── Extracted data
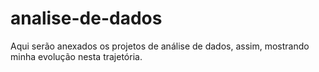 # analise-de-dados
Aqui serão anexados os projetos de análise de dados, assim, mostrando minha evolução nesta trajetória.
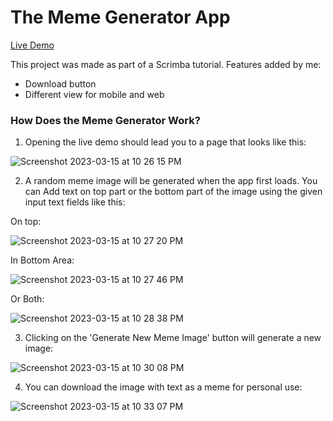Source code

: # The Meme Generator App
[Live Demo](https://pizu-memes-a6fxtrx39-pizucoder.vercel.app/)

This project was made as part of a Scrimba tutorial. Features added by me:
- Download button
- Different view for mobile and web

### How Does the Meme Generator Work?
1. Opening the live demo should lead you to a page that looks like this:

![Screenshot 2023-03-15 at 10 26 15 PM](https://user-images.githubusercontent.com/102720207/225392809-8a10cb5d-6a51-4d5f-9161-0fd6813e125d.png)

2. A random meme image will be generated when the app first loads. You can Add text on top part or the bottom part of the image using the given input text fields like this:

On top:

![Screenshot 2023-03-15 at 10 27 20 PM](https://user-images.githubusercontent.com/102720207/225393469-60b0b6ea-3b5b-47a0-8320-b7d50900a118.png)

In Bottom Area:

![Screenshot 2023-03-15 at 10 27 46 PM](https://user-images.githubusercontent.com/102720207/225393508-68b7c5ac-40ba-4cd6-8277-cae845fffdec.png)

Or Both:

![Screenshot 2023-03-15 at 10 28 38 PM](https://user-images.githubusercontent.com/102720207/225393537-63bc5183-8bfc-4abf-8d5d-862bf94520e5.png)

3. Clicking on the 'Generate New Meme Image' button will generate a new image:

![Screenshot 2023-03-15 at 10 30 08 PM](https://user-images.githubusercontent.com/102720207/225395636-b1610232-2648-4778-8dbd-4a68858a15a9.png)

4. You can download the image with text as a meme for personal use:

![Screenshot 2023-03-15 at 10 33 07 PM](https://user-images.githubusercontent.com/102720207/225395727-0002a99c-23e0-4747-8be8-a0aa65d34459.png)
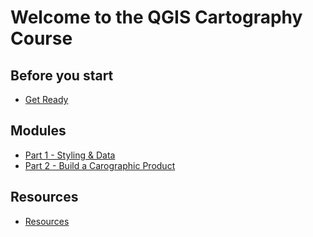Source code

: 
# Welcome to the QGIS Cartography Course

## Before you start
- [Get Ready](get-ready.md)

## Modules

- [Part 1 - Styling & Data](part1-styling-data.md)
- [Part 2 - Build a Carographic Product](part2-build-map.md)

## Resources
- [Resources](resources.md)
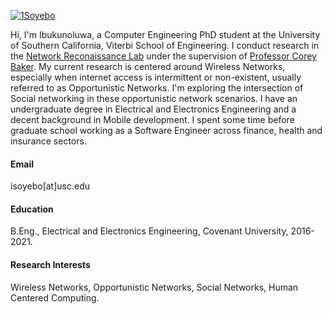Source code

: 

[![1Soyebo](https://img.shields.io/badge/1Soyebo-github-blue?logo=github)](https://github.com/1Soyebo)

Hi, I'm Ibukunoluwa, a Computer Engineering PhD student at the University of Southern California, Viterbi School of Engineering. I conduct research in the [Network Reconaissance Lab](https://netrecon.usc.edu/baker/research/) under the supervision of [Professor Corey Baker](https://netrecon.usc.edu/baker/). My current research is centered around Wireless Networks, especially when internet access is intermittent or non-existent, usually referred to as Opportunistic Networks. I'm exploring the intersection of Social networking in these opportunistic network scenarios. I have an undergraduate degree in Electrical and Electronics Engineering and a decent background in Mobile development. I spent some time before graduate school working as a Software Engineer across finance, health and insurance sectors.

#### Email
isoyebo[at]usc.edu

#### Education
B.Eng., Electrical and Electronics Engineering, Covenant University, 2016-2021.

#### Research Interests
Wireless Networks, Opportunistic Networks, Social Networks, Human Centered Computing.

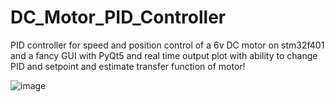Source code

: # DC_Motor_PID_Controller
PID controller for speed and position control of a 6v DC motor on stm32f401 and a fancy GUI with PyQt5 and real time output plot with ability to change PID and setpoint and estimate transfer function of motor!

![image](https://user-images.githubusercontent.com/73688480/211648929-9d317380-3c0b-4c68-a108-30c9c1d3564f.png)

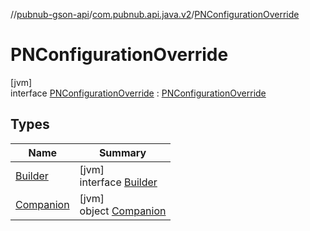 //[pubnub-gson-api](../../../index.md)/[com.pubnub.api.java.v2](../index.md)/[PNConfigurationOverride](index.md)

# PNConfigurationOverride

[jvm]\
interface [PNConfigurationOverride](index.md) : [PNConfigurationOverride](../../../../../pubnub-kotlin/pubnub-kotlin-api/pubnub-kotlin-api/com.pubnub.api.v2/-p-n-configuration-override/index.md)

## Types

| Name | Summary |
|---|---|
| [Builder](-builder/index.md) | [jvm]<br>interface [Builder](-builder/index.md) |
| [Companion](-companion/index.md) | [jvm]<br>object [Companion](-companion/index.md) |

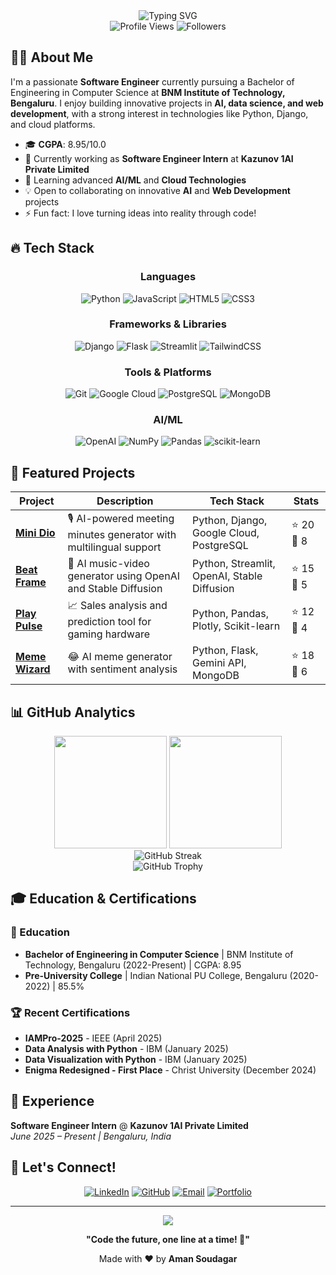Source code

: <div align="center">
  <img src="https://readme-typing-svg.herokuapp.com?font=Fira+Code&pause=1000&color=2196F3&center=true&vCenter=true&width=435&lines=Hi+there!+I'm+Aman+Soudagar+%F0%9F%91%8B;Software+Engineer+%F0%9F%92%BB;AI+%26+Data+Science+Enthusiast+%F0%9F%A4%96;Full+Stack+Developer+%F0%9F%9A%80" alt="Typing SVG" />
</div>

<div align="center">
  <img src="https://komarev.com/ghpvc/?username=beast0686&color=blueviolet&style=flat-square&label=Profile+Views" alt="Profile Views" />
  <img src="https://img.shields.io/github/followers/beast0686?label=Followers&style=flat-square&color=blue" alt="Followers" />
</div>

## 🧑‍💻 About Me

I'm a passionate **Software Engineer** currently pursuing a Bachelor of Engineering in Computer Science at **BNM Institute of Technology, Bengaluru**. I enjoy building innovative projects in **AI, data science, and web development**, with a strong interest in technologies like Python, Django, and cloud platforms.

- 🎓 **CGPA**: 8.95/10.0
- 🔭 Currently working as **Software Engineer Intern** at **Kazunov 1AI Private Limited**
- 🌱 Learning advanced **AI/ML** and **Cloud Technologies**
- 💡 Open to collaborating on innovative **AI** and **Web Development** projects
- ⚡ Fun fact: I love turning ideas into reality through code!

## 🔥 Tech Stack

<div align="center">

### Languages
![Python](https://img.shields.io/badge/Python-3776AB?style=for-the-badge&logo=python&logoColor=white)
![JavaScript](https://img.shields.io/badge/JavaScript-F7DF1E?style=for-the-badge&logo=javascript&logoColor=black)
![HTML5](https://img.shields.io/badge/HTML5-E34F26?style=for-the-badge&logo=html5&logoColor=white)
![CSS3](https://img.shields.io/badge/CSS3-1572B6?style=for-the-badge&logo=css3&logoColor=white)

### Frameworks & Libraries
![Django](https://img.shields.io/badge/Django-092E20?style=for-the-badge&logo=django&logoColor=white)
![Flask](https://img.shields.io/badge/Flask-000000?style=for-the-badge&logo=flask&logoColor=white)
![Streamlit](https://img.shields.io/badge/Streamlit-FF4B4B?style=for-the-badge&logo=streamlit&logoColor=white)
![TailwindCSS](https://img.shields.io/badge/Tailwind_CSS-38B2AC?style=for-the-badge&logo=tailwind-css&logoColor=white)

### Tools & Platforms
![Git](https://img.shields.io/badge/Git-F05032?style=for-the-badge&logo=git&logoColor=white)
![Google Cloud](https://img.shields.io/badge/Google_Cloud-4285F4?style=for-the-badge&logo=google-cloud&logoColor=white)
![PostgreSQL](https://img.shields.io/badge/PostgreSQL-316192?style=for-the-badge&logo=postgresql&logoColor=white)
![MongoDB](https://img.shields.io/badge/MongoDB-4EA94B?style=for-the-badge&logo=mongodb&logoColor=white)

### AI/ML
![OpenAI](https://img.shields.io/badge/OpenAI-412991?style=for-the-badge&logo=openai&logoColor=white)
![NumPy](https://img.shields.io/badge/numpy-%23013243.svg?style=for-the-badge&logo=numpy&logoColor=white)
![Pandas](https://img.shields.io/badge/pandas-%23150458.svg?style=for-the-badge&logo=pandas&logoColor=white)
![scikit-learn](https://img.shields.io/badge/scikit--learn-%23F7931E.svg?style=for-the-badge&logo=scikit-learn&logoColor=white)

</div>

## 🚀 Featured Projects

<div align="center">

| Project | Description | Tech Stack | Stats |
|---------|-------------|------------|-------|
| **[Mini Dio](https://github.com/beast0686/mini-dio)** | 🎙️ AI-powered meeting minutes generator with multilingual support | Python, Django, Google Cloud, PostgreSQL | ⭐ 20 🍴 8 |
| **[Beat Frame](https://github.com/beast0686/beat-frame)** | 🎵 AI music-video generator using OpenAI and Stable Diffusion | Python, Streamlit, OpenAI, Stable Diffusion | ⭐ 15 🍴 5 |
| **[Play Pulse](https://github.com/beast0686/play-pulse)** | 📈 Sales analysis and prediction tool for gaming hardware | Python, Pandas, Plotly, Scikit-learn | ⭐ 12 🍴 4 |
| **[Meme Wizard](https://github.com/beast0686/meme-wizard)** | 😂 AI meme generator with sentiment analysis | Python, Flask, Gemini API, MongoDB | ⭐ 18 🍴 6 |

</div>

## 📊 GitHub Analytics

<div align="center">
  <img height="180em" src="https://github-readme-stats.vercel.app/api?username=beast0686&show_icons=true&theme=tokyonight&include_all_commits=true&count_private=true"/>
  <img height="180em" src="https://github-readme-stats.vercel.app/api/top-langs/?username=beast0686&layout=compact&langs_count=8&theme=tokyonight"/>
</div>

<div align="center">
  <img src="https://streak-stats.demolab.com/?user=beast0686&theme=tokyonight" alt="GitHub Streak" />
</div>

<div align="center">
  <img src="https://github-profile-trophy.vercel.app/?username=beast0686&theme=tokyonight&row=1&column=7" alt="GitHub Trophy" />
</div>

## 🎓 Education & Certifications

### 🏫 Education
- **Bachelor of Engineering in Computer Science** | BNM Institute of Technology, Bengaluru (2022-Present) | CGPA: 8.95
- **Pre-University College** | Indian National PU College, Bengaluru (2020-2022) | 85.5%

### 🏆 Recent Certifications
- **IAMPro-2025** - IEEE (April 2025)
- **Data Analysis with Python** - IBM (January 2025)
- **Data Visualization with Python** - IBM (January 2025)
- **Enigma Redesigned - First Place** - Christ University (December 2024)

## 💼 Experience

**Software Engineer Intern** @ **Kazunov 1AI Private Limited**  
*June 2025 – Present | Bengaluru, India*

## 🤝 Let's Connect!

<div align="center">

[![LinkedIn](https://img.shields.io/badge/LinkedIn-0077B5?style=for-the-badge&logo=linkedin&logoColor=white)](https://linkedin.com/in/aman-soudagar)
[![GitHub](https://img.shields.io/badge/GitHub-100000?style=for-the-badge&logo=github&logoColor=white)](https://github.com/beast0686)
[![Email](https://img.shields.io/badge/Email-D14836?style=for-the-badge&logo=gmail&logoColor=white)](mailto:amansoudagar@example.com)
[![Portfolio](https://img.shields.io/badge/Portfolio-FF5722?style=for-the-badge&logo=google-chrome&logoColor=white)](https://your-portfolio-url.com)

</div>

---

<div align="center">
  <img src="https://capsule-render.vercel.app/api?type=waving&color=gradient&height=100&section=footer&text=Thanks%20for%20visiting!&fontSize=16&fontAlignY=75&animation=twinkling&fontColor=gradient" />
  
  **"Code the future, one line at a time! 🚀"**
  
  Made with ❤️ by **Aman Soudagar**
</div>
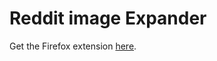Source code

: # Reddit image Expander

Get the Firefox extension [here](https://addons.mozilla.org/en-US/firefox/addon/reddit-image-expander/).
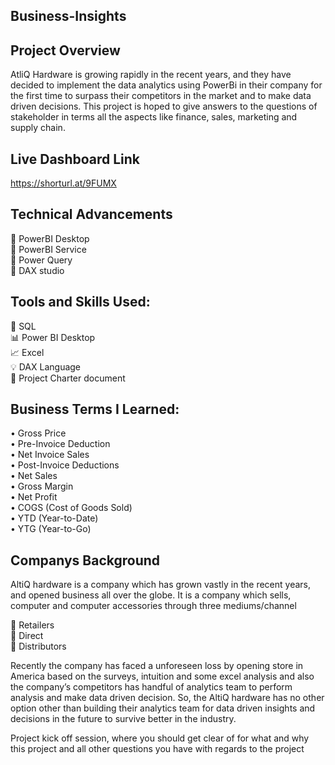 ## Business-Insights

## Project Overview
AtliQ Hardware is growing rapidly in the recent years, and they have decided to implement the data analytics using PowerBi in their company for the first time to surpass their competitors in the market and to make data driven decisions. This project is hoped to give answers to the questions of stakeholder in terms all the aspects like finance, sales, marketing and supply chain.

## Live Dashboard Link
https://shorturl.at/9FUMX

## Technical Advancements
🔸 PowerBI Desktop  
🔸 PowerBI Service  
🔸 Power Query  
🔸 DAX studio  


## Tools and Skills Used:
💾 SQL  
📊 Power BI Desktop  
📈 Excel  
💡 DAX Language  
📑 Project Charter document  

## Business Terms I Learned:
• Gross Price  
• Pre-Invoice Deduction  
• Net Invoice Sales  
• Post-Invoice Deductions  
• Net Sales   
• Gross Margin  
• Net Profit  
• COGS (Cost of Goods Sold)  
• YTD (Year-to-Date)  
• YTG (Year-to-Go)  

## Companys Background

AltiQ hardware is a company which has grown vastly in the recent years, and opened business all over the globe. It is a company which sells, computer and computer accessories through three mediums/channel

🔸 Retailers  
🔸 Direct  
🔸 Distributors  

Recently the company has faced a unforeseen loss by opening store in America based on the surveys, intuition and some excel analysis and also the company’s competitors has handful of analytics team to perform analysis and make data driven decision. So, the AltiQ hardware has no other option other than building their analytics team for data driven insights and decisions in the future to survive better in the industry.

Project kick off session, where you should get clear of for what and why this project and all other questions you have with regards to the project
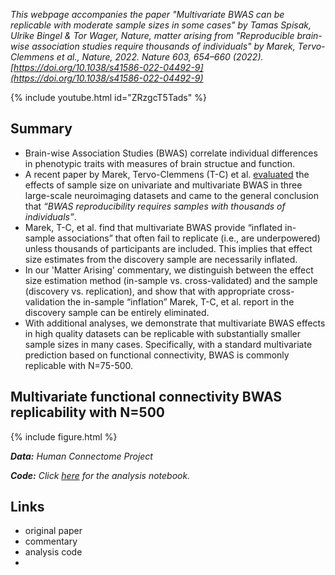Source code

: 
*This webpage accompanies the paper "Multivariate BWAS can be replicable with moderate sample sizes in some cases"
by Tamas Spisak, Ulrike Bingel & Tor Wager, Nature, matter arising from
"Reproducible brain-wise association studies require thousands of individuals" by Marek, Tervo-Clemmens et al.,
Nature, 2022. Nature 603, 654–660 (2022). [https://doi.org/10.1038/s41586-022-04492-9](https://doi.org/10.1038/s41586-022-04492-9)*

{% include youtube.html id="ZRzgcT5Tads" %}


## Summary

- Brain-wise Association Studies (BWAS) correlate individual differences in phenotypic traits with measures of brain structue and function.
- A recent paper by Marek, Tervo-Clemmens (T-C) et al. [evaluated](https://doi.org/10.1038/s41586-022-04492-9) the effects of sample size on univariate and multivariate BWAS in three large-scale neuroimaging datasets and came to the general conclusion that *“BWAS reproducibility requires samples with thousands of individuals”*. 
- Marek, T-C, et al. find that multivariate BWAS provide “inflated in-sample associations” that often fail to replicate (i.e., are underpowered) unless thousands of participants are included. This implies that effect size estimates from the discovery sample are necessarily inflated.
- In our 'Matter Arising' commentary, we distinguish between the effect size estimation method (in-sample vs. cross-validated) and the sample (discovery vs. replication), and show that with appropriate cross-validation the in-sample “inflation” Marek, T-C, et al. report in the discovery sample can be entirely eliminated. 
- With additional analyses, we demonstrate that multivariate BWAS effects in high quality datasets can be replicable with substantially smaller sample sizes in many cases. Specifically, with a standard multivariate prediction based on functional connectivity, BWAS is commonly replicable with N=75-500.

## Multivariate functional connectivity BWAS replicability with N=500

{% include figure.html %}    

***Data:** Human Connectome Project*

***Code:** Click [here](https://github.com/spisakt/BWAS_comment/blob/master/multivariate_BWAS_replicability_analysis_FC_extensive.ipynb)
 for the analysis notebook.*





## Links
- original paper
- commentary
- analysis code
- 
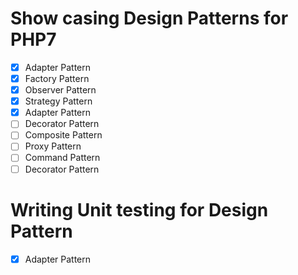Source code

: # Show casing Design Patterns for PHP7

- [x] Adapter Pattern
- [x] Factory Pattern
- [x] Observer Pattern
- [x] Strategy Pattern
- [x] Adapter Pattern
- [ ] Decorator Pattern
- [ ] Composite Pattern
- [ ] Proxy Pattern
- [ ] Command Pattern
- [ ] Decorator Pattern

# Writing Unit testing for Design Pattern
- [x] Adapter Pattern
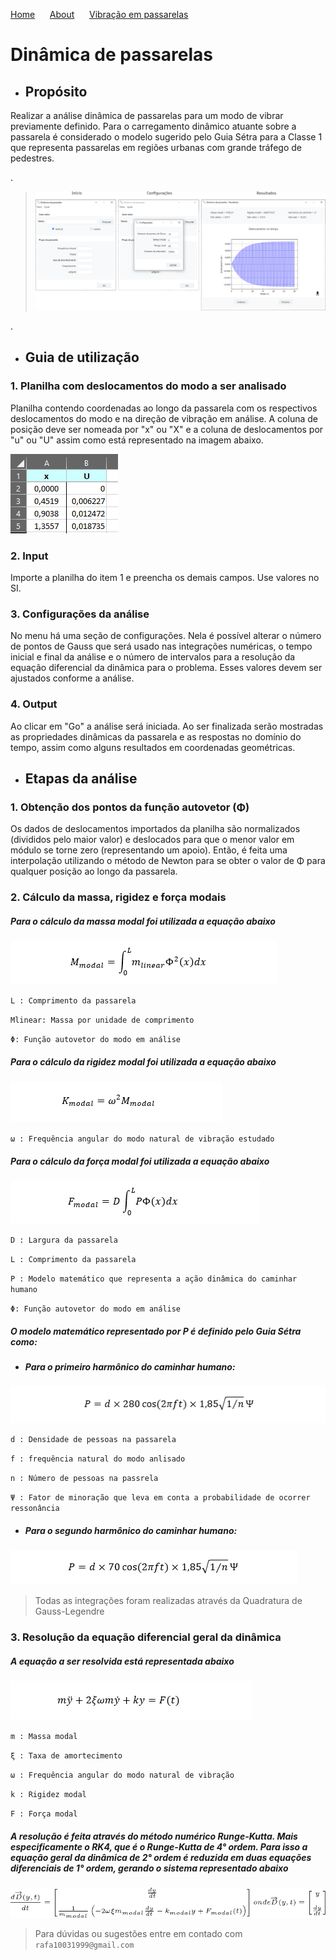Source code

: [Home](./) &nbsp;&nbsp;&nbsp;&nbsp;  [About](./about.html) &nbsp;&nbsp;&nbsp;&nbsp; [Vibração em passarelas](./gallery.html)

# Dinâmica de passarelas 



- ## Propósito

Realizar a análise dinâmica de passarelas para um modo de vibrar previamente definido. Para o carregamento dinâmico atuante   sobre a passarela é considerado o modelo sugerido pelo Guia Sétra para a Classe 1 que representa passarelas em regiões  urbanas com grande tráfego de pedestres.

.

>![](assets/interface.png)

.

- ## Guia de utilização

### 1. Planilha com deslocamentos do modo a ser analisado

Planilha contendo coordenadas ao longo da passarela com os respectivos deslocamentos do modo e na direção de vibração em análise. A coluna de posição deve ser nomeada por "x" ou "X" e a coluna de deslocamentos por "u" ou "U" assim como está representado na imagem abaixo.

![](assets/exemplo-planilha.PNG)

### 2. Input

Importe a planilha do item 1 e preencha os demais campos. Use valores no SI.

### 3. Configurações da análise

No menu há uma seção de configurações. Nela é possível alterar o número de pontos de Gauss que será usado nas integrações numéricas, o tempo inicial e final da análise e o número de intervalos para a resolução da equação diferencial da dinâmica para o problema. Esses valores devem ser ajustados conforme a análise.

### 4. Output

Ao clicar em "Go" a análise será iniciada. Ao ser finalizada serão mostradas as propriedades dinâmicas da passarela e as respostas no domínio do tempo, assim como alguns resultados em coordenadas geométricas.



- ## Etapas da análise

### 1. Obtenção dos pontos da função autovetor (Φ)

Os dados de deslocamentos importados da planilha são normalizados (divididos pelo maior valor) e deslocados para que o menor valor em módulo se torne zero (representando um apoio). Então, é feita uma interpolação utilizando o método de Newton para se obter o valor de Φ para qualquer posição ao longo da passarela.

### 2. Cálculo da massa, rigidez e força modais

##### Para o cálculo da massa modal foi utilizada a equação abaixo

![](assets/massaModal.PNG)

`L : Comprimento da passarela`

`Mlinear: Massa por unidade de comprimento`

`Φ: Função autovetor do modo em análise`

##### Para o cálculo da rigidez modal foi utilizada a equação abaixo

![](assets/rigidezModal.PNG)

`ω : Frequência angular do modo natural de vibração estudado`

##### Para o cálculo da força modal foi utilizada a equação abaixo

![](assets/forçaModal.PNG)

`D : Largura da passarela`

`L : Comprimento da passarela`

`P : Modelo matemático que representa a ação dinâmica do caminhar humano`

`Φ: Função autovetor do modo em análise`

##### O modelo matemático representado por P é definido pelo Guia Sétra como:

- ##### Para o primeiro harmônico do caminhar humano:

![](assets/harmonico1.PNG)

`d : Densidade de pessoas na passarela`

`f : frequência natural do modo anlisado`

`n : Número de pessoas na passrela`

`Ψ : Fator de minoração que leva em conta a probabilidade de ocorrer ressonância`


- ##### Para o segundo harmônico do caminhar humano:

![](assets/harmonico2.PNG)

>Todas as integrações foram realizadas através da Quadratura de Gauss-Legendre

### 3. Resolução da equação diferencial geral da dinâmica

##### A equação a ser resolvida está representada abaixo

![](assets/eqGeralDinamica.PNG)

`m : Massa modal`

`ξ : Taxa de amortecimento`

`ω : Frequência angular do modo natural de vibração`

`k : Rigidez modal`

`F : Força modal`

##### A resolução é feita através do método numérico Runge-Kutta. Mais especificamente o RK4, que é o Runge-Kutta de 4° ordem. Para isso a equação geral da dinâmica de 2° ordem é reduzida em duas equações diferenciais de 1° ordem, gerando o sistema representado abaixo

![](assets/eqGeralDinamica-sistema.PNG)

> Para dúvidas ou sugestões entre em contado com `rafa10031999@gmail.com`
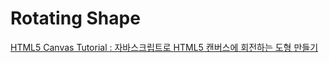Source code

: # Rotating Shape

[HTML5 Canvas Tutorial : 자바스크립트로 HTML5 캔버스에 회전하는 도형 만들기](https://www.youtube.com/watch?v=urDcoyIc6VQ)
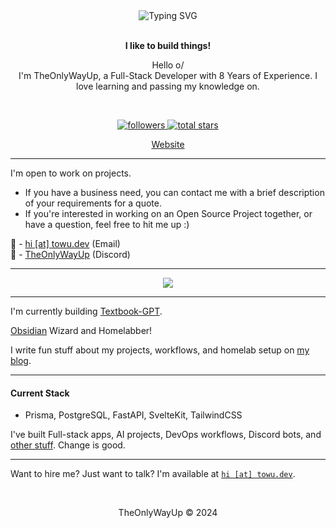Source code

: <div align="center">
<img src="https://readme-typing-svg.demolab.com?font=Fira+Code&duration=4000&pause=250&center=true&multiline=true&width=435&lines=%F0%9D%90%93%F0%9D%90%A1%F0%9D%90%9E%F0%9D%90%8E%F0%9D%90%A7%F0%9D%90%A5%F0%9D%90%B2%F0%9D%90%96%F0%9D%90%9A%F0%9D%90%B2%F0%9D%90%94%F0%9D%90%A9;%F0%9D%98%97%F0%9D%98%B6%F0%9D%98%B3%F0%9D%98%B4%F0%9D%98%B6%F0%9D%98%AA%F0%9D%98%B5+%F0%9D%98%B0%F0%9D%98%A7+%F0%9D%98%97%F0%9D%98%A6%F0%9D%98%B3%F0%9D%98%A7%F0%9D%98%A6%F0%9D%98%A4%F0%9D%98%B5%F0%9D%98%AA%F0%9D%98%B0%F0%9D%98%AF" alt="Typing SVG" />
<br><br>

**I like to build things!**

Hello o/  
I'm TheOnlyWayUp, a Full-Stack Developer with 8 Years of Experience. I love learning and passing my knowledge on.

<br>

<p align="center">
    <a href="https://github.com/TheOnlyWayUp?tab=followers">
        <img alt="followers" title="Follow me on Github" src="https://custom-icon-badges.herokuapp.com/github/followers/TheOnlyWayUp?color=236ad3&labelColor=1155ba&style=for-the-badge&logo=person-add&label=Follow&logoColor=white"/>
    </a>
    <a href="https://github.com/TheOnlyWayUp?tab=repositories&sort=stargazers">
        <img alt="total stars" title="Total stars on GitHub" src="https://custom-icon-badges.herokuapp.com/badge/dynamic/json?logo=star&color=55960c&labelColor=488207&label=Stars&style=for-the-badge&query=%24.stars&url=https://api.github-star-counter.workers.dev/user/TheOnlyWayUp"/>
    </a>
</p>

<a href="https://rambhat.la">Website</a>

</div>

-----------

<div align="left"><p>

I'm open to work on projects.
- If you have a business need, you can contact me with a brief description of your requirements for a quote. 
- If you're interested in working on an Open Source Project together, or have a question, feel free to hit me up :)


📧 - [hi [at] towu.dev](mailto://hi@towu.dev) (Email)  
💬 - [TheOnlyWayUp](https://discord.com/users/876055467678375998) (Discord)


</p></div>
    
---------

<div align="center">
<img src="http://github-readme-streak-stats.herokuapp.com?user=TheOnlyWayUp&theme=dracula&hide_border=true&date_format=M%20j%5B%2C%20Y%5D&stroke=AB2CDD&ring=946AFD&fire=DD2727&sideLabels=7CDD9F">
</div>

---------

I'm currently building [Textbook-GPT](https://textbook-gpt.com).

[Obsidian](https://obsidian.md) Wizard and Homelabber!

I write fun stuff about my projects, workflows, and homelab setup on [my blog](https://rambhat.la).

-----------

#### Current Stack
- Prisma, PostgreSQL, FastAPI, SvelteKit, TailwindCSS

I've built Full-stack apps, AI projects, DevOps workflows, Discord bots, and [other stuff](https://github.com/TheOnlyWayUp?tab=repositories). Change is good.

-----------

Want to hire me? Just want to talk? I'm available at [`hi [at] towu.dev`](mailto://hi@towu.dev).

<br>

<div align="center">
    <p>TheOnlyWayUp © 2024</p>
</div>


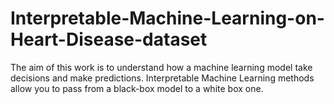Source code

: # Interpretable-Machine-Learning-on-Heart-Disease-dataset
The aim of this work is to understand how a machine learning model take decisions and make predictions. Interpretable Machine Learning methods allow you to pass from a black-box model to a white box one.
────
Task directions -
Please return exactly the lines above, from where the listing starts to the line holding "[Live Demo](https://pizu-memes-a6fxtrx39-pizucoder.vercel.app/)", inclusive, with the pictures omitted.

Result for this exercise -
 # analise-de-dados
Aqui serão anexados os projetos de análise de dados, assim, mostrando minha evolução nesta trajetória.
Source code

: # The Meme Generator App
[Live Demo](https://pizu-memes-a6fxtrx39-pizucoder.vercel.app/)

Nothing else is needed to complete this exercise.